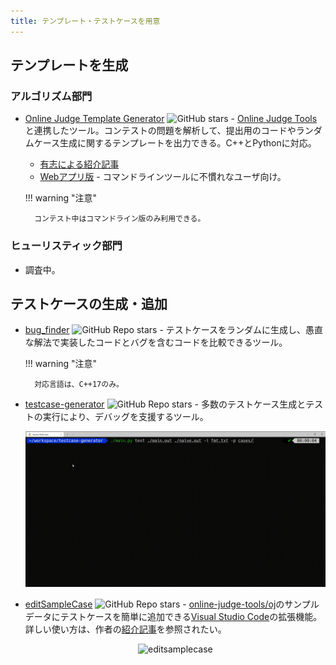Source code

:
 ```yaml
---
title: テンプレート・テストケースを用意
---
```


## テンプレートを生成

### アルゴリズム部門

- [Online Judge Template Generator](https://github.com/online-judge-tools/template-generator) ![GitHub stars](https://img.shields.io/github/stars/online-judge-tools/template-generator?style=plastic) - [Online Judge Tools](https://github.com/online-judge-tools/oj)と連携したツール。コンテストの問題を解析して、提出用のコードやランダムケース生成に関するテンプレートを出力できる。C++とPythonに対応。
    - [有志による紹介記事](https://hamukichi.hatenablog.jp/entry/2020/09/17/230818)
    - [Webアプリ版](https://online-judge-tools.github.io/template-generator-webapp/) - コマンドラインツールに不慣れなユーザ向け。

    !!! warning "注意"

        コンテスト中はコマンドライン版のみ利用できる。

### ヒューリスティック部門

- 調査中。

## テストケースの生成・追加

- [bug_finder](https://github.com/Eug1ena/bug_finder) ![GitHub Repo stars](https://img.shields.io/github/stars/Eug1ena/bug_finder?style=plastic) - テストケースをランダムに生成し、愚直な解法で実装したコードとバグを含むコードを比較できるツール。

    !!! warning "注意"

        対応言語は、C++17のみ。

- [testcase-generator](https://github.com/naskya/testcase-generator) ![GitHub Repo stars](https://img.shields.io/github/stars/naskya/testcase-generator?style=plastic) - 多数のテストケース生成とテストの実行により、デバッグを支援するツール。

    <div align="center">
      <img loading = "lazy" src="../../images/cli/testcase_generator.gif" alt="testcase generator">
    </div>

- [editSampleCase](https://marketplace.visualstudio.com/items?itemName=imomo.editsamplecase) ![GitHub Repo stars](https://img.shields.io/github/stars/imomom/vscodesample?style=plastic) - [online-judge-tools/oj](https://github.com/online-judge-tools/oj)のサンプルデータにテストケースを簡単に追加できる[Visual Studio Code](https://code.visualstudio.com/)の拡張機能。詳しい使い方は、作者の[紹介記事](https://iiiimmmmo.hatenablog.com/entry/2020/12/21/153307)を参照されたい。

    <div align="center">
      <img loading = "lazy" src="../../images/cli/editsamplecase.gif" alt="editsamplecase">
    </div>
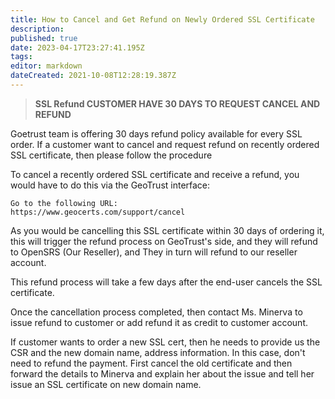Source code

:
 ```yaml
---
title: How to Cancel and Get Refund on Newly Ordered SSL Certificate
description: 
published: true
date: 2023-04-17T23:27:41.195Z
tags: 
editor: markdown
dateCreated: 2021-10-08T12:28:19.387Z
---
```


> **SSL Refund
> CUSTOMER HAVE 30 DAYS TO REQUEST CANCEL AND REFUND**
> 

Goetrust team  is offering 30 days refund policy available for every SSL order. If a customer want to cancel and request refund on recently ordered SSL certificate, then please follow the procedure

To cancel a recently ordered SSL certificate and receive a refund, you would have to do this via the GeoTrust interface:

    Go to the following URL: 
    https://www.geocerts.com/support/cancel
    

As you would be cancelling this SSL certificate within 30 days of ordering it, this will trigger the refund process on GeoTrust's side, and they will refund to OpenSRS (Our Reseller), and They in turn will refund to our reseller account.

This refund process will take a few days after the end-user cancels the SSL certificate.

Once the cancellation process completed, then contact Ms. Minerva to issue refund to customer or add refund it as credit to customer account.

If customer wants to order a new SSL cert, then he needs to provide us the CSR and the new domain name, address information. In this case, don't need to refund the payment. First cancel the old certificate and then forward the details to Minerva and explain her about the issue and tell her issue an SSL certificate on new domain name.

----------

What this task involves → Make an exact copy of the records from their first line through the line containing "対応言語は、C++17のみ。", both ends included, with the pictures omitted.

Reply to the task →
Source code

:
 ```yaml
---
title: テンプレート・テストケースを用意
---
```


## テンプレートを生成

### アルゴリズム部門

- [Online Judge Template Generator](https://github.com/online-judge-tools/template-generator) ![GitHub stars](https://img.shields.io/github/stars/online-judge-tools/template-generator?style=plastic) - [Online Judge Tools](https://github.com/online-judge-tools/oj)と連携したツール。コンテストの問題を解析して、提出用のコードやランダムケース生成に関するテンプレートを出力できる。C++とPythonに対応。
    - [有志による紹介記事](https://hamukichi.hatenablog.jp/entry/2020/09/17/230818)
    - [Webアプリ版](https://online-judge-tools.github.io/template-generator-webapp/) - コマンドラインツールに不慣れなユーザ向け。

    !!! warning "注意"

        コンテスト中はコマンドライン版のみ利用できる。

### ヒューリスティック部門

- 調査中。

## テストケースの生成・追加

- [bug_finder](https://github.com/Eug1ena/bug_finder) ![GitHub Repo stars](https://img.shields.io/github/stars/Eug1ena/bug_finder?style=plastic) - テストケースをランダムに生成し、愚直な解法で実装したコードとバグを含むコードを比較できるツール。

    !!! warning "注意"

        対応言語は、C++17のみ。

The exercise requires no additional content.